Aruba et Curaçao sont-elles hors de la zone des ouragans ?

Oui. Les deux se trouvent juste au nord du Venezuela, assez au sud pour que les ouragans y trouvent rarement les conditions nécessaires. Elles ne sont pas techniquement à l'abri, mais elles constituent un pari bien plus sûr que le reste des Caraïbes en septembre et en octobre.

Laquelle a les plus belles plages ?

Aruba, clairement. Eagle Beach et Palm Beach comptent parmi les meilleures des Caraïbes et bordent directement la zone hôtelière. Les plages de Curaçao sont de jolies anses, mais dispersées sur l'île et souvent accessibles en auto seulement.

Laquelle est la meilleure pour la plongée ?

Curaçao, largement. Récif plus étendu, corail en meilleure santé et plongée depuis la rive remarquable.
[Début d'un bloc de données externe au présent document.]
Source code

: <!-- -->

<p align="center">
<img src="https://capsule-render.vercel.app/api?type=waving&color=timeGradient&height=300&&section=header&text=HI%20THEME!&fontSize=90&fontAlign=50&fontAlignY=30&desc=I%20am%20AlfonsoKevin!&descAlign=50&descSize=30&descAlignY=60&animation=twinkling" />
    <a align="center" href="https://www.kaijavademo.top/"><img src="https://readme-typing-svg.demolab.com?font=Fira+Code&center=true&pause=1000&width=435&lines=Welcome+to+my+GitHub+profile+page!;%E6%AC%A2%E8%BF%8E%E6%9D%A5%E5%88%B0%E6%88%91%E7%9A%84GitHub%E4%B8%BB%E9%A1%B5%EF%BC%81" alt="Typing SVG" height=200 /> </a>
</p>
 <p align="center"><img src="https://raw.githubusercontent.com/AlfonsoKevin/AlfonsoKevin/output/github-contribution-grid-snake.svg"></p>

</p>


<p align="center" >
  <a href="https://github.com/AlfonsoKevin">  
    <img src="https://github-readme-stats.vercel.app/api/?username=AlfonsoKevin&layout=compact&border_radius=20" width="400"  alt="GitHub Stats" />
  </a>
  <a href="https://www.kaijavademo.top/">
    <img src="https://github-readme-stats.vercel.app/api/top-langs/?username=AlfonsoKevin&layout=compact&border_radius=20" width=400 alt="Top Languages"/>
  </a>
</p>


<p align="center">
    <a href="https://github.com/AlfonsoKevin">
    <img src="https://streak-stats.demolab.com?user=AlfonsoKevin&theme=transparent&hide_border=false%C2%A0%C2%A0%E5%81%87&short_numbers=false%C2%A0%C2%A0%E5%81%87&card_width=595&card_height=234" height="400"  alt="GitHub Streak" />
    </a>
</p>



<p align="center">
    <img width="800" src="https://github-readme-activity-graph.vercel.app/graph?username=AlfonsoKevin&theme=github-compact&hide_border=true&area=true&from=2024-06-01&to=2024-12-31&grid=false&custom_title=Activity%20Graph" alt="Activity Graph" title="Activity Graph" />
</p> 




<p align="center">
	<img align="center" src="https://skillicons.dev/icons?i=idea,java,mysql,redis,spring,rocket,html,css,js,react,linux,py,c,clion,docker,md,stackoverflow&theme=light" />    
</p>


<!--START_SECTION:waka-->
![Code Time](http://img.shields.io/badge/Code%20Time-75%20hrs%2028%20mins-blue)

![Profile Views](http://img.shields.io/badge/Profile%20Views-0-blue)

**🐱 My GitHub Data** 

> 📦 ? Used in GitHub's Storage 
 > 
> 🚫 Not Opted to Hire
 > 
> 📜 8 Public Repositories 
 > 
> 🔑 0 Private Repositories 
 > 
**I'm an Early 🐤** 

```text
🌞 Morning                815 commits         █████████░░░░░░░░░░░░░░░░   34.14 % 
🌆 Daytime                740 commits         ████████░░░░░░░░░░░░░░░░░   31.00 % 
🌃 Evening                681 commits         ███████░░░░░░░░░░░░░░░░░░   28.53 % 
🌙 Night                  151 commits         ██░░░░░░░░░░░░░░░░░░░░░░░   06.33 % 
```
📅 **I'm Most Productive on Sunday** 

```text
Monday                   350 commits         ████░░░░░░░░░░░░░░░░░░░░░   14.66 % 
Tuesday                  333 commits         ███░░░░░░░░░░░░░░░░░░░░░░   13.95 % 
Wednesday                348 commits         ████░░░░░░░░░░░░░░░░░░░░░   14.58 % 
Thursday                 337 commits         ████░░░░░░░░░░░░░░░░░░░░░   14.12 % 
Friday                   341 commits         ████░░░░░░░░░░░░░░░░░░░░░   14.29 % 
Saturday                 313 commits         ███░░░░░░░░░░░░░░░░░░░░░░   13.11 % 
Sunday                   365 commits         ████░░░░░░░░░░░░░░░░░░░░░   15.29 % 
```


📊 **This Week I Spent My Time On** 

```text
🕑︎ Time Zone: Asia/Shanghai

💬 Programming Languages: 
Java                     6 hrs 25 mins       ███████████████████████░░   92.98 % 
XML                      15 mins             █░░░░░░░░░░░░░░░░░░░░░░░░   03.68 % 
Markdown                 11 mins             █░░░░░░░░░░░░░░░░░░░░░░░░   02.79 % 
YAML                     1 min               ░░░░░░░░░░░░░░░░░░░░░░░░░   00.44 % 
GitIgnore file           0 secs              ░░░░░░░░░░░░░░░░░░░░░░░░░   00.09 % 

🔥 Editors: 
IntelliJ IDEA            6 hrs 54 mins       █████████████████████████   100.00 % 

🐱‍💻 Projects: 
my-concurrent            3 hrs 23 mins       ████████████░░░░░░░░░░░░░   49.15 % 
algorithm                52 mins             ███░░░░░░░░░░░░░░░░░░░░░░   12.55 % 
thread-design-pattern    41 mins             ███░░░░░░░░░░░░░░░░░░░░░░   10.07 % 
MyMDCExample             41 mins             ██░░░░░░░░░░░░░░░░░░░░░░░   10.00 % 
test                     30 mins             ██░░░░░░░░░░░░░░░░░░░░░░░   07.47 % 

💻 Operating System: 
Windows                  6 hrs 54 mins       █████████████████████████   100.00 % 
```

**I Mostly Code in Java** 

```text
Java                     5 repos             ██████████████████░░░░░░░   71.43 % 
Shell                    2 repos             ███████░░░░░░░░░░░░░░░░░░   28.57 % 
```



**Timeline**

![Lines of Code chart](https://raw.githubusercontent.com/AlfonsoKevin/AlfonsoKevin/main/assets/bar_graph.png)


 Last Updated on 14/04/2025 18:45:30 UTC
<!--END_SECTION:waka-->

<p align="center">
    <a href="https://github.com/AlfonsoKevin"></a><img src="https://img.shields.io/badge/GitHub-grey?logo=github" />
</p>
Aruba offre du bon tuba et une épave connue, mais ce n'est pas une île de plongée au même titre.

Laquelle coûte le moins cher ?

Curaçao, généralement de 20 à 30 % de moins pour l'hébergement et les repas. À noter : aucune des deux n'est un véritable marché de tout-inclus, alors prévoyez les restaurants dans les deux cas.

Laquelle est la plus facile à rejoindre depuis Montréal ?

Aruba. Toronto offre du sans escale d'environ 5 h 20 avec plusieurs transporteurs et Air Canada dessert Aruba depuis Montréal. Le service canadien vers Curaçao est plus mince et saisonnier — vérifiez les horaires pour vos dates.

Faut-il louer une voiture ?

À Curaçao, pratiquement oui si vous voulez les belles plages et l'île elle-même. À Aruba, non — on peut passer une excellente semaine sans auto, même si l'intérieur et le parc Arikok valent une journée de location.